Alguns choravam, outros folheavam jornais em busca de notícias, outros carregavam compactos e ‘long-players’, flores, orações, terços, vasos, fitas, ‘posters’ e revistas; perplexas, indagamos o ocorrido. Perdemos Elis, Elis Regina. A enorme fila levava ao Teatro Bandeirantes, onde estava sendo realizado seu velório, aberto ao público. Choramos emocionadas diante da triste e incontestável notícia.
Particularmente, chorei silenciosamente, pois gostaria muito de um dia poder ouvi-la em um show, e estava diante de mim a única oportunidade de expressar-lhe, como muitos, um saudoso adeus. Encaramos algumas horas de fila, repletas de passos respeitosos e silentes. Naquele final de tarde de verão, próximo às 17h, estávamos nós diante da entrada do Teatro e protegidas por um cordão de isolamento que nos levaria até o esquife de Elis.
Ordeira e velozmente, pessoa a pessoa, rapidamente despediam-se dela, à melhor maneira. Olhei-a ternamente, estava maquiada e usava uma camisa com a bandeira brasileira, sem inscrições ou simbologias detalhadas.
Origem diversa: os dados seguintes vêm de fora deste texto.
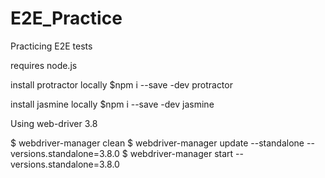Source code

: # E2E_Practice
Practicing E2E tests

requires node.js

install protractor locally $npm i --save -dev protractor

install jasmine locally $npm i --save -dev jasmine

Using web-driver 3.8

$ webdriver-manager clean
$ webdriver-manager update --standalone --versions.standalone=3.8.0
$ webdriver-manager start --versions.standalone=3.8.0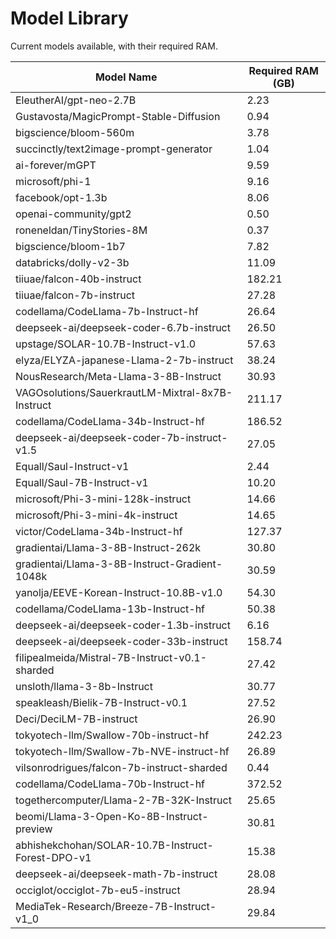 # Model Library

Current models available, with their required RAM.

| Model Name                                               | Required RAM (GB)       
|----------------------------------------------------------|-------------------------|
| EleutherAI/gpt-neo-2.7B                                  | 2.23                    
| Gustavosta/MagicPrompt-Stable-Diffusion                  | 0.94                    
| bigscience/bloom-560m                                    | 3.78                    
| succinctly/text2image-prompt-generator                   | 1.04                    
| ai-forever/mGPT                                          | 9.59                    
| microsoft/phi-1                                          | 9.16                    
| facebook/opt-1.3b                                        | 8.06                    
| openai-community/gpt2                                    | 0.50                    
| roneneldan/TinyStories-8M                                | 0.37                    
| bigscience/bloom-1b7                                     | 7.82                    
| databricks/dolly-v2-3b                                   | 11.09                   
| tiiuae/falcon-40b-instruct                               | 182.21                  
| tiiuae/falcon-7b-instruct                                | 27.28                   
| codellama/CodeLlama-7b-Instruct-hf                       | 26.64                   
| deepseek-ai/deepseek-coder-6.7b-instruct                 | 26.50                   
| upstage/SOLAR-10.7B-Instruct-v1.0                        | 57.63                   
| elyza/ELYZA-japanese-Llama-2-7b-instruct                 | 38.24                   
| NousResearch/Meta-Llama-3-8B-Instruct                    | 30.93                   
| VAGOsolutions/SauerkrautLM-Mixtral-8x7B-Instruct         | 211.17                  
| codellama/CodeLlama-34b-Instruct-hf                      | 186.52                  
| deepseek-ai/deepseek-coder-7b-instruct-v1.5              | 27.05                   
| Equall/Saul-Instruct-v1                                  | 2.44                    
| Equall/Saul-7B-Instruct-v1                               | 10.20                   
| microsoft/Phi-3-mini-128k-instruct                       | 14.66                   
| microsoft/Phi-3-mini-4k-instruct                         | 14.65                   
| victor/CodeLlama-34b-Instruct-hf                         | 127.37                  
| gradientai/Llama-3-8B-Instruct-262k                      | 30.80                   
| gradientai/Llama-3-8B-Instruct-Gradient-1048k            | 30.59                   
| yanolja/EEVE-Korean-Instruct-10.8B-v1.0                  | 54.30                   
| codellama/CodeLlama-13b-Instruct-hf                      | 50.38                   
| deepseek-ai/deepseek-coder-1.3b-instruct                 | 6.16                    
| deepseek-ai/deepseek-coder-33b-instruct                  | 158.74                  
| filipealmeida/Mistral-7B-Instruct-v0.1-sharded           | 27.42                   
| unsloth/llama-3-8b-Instruct                              | 30.77                   
| speakleash/Bielik-7B-Instruct-v0.1                       | 27.52                   
| Deci/DeciLM-7B-instruct                                  | 26.90                   
| tokyotech-llm/Swallow-70b-instruct-hf                    | 242.23                  
| tokyotech-llm/Swallow-7b-NVE-instruct-hf                 | 26.89                   
| vilsonrodrigues/falcon-7b-instruct-sharded               | 0.44                    
| codellama/CodeLlama-70b-Instruct-hf                      | 372.52                  
| togethercomputer/Llama-2-7B-32K-Instruct                 | 25.65                   
| beomi/Llama-3-Open-Ko-8B-Instruct-preview                | 30.81                   
| abhishekchohan/SOLAR-10.7B-Instruct-Forest-DPO-v1        | 15.38                   
| deepseek-ai/deepseek-math-7b-instruct                    | 28.08                   
| occiglot/occiglot-7b-eu5-instruct                        | 28.94                   
| MediaTek-Research/Breeze-7B-Instruct-v1_0                | 29.84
Achei-a bonita e muito jovem ainda e, em minhas orações, desejei que tivesse paz e que pudesse um dia retornar com maior boa sorte.
Sequer reparei nos muitos artistas presentes. Lembro-me vagamente que vi o Maestro Miéle, entre outros. Na saída, uma leve brisa acariciou-nos e, na volta para casa, uma séria reflexão: de como a vida pode ser intensa ou fugaz. Ao ler uma reportagem da jornalista Vera Tabach, sobre a partida de Elis há 26 anos, por sinal, excelente e detalhada no Jornal Espaço Vip (Gosto de ler).
Decidi compartilhar aqui, mais uma vez, sobre esta minha experiência verdadeira e tão marcante em minha juventude.